ESPN: Sweating Buckets
Posted: Tue Jul 27, 2004 4:12 pm
By the latter seasons of Tom Coughlin's eight-year tenure in Jacksonville, most of the veteran Jaguars players had become accustomed to his demanding training camps and the earlier griping largely subsided. But some Giants players complained in the spring about minicamp practices and, as a result of their grievances, New York lost two sessions of its allotted 14 organized practice days.
Coughlin is too mature a coach to bear a grudge, although he has acknowledged he feels he now knows the identities of at least some of the veterans who complained to the NFL Players Association. Vengeance or not, Coughlin is going to do the things that have made him successful, and that means tough but focused practices. This is, after all, a team that was supposed to vie for a Super Bowl berth in 2003 and won just four games. The same players who quit on Jim Fassel last season might wish they had played harder for him once they get a taste of Camp Coughlin I. The good side for Giants fans: Coughlin knows how to win and knows how to get a team prepared to play.

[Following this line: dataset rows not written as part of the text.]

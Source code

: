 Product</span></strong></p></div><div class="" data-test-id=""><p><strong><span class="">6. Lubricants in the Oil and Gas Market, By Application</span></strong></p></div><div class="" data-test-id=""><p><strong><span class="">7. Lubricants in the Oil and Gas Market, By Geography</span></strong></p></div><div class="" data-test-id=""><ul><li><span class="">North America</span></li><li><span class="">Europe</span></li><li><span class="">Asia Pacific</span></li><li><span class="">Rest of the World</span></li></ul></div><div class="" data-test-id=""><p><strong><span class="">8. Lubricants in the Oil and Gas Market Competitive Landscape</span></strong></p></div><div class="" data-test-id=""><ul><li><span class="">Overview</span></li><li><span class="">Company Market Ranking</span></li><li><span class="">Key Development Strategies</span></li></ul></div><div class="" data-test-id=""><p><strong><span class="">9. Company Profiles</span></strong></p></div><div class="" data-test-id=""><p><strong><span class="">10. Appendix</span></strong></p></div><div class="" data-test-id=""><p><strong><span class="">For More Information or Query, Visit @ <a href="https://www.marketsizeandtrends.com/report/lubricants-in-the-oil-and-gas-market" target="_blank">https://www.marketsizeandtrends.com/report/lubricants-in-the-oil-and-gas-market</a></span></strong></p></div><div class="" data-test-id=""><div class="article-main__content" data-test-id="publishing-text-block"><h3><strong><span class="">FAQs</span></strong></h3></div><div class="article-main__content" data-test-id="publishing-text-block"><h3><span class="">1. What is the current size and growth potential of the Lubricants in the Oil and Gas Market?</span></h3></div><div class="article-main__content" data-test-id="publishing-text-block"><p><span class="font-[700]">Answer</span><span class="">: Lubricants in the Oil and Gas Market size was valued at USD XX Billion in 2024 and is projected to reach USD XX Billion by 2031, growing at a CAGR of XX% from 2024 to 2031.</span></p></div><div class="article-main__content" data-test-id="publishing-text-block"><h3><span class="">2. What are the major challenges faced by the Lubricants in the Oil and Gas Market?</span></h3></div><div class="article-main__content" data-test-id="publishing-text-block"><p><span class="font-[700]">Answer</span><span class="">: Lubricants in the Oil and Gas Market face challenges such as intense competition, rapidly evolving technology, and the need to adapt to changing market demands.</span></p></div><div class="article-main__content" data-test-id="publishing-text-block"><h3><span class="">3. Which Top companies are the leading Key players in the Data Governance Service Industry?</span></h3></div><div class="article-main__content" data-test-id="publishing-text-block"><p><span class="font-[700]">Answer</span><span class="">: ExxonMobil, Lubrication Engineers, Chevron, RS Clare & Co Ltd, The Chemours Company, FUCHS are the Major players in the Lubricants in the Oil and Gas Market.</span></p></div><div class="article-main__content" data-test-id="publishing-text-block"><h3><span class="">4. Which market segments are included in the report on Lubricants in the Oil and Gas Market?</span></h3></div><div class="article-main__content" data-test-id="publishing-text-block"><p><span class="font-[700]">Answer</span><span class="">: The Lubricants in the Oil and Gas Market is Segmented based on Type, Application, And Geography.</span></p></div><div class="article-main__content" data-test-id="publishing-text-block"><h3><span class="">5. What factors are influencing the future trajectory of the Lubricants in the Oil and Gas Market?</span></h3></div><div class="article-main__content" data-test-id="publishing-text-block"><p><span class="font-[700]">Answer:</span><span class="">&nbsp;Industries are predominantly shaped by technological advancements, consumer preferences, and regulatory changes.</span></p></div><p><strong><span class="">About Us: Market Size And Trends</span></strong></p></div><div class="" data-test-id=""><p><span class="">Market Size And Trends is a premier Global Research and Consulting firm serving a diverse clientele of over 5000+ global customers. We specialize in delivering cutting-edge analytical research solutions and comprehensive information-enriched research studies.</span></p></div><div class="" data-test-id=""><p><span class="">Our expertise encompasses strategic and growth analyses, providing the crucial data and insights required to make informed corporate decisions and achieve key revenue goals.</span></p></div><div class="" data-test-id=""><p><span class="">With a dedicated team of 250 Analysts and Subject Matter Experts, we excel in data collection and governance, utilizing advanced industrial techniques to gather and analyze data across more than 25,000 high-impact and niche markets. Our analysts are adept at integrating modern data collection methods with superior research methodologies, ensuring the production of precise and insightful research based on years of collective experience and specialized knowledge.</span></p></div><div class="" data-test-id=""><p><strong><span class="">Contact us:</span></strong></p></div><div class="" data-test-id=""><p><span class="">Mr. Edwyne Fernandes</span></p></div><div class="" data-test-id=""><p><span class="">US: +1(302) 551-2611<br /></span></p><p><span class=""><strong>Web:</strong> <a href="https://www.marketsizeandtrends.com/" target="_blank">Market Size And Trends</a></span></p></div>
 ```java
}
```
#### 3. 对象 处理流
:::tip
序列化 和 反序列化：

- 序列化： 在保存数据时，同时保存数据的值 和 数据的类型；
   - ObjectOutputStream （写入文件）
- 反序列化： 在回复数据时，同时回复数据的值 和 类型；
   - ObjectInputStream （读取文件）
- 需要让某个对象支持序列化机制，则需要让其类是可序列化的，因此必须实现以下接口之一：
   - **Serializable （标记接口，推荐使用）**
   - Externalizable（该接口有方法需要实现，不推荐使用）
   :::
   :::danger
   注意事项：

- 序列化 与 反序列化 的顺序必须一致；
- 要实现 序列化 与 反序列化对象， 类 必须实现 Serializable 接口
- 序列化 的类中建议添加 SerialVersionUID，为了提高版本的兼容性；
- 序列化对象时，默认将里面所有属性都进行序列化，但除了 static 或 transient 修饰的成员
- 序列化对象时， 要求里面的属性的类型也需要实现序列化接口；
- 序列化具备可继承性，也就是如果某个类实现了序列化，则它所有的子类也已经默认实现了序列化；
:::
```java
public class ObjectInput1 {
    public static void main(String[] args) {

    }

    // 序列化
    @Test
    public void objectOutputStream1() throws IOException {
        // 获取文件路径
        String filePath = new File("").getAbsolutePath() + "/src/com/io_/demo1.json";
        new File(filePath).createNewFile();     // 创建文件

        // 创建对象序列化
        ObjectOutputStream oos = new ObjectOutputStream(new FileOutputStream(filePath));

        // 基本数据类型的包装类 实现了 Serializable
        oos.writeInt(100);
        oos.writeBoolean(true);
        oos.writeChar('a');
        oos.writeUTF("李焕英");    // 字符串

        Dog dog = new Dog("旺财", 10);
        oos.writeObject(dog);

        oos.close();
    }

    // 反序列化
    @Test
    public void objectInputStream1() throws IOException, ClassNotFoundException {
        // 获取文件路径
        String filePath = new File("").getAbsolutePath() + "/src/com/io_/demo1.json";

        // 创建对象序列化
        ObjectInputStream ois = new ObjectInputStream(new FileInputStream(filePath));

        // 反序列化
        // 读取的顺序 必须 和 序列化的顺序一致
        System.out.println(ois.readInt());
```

In Cleveland, coach Butch Davis always has run tough camps and, coming off a five-win season, and even with his viability being openly questioned by fans (including some folks in management), he isn't likely to pull back. Davis is a Jimmy Johnson devotee and feels you can't simulate game-level intensity with a bunch of seven-on-seven drills. The bet is that, despite an 11-season absence from the league, Joe Gibbs won't get soft. His camps were always orderly, disciplined and physical, and that probably won't change.
http://sports.espn.go.com/nfl/trainingC ... id=1847335
The Skins, Giants, and Browns have five buckets (the toughest camp).